In the evolving landscape of urban mobility, researchers from the Technical University of Denmark, including Sten Elling Tingstad Jacobsen, Attila Lischka, Balázs Kulcsár, and Anders Lindman, are tackling the challenges posed by the shift towards electric, on-demand transportation services. Their work, published in the journal Transportation Research Part C: Emerging Technologies, focuses on optimizing fleet management for electric dial-a-ride services, which face unique constraints related to battery capacity and charging dynamics.
The Electric Dial-a-Ride Problem (E-DARP) is a complex challenge that extends the traditional dial-a-ride problem by incorporating the limitations of electric vehicles, such as battery capacity and nonlinear charging dynamics. These factors significantly increase the computational complexity, making it difficult to apply exact methods in real-time scenarios. To address this, the researchers proposed a deep reinforcement learning approach that utilizes a graph neural network encoder and an attention-driven route construction policy. This method operates directly on edge attributes like travel time and energy consumption, capturing the intricacies of real road networks, including non-Euclidean, asymmetric, and energy-dependent routing costs.
The proposed approach jointly optimizes routing, charging, and service quality without relying on Euclidean assumptions or handcrafted heuristics.

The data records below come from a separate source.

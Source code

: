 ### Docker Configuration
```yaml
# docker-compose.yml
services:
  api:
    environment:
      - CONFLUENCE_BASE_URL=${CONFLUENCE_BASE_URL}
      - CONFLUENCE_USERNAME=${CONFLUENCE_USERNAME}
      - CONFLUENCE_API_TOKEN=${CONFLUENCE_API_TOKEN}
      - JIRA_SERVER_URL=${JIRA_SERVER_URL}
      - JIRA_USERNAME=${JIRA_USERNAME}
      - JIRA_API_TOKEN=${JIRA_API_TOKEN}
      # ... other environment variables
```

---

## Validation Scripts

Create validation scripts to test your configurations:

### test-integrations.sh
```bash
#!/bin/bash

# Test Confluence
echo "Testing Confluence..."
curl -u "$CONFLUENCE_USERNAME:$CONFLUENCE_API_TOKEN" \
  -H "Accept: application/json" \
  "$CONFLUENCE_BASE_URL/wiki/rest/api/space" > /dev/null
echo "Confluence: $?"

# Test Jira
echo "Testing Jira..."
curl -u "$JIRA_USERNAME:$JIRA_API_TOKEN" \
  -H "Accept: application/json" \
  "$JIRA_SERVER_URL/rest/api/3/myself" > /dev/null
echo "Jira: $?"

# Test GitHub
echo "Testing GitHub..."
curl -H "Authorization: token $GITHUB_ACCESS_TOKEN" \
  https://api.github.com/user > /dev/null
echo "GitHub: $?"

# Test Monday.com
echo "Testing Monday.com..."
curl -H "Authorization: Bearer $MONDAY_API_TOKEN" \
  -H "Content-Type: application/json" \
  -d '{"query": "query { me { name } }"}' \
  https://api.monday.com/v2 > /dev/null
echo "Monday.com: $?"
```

The researchers evaluated their method through two case studies using ride-sharing data from San Francisco. In the first case study, the approach achieved solutions within 0.4% of the best-known results while significantly reducing computation times. The second case study involved large-scale instances with up to 250 request pairs, realistic energy models, and nonlinear charging. Here, the learned policy outperformed the Adaptive Large Neighborhood Search (ALNS) by 9.5% in solution quality, achieving 100% service completion with sub-second inference times compared to hours for the metaheuristic.
The research also included sensitivity analyses to quantify the impact of various factors such as battery capacity, fleet size, ride-sharing capacity, and reward weights. Robustness experiments demonstrated that deterministically trained policies could generalize effectively under stochastic conditions. This work highlights the potential of deep reinforcement learning to optimize fleet management in the context of electric, on-demand urban mobility services, offering practical applications for the energy sector and transportation industry.
This article is based on research available at arXiv.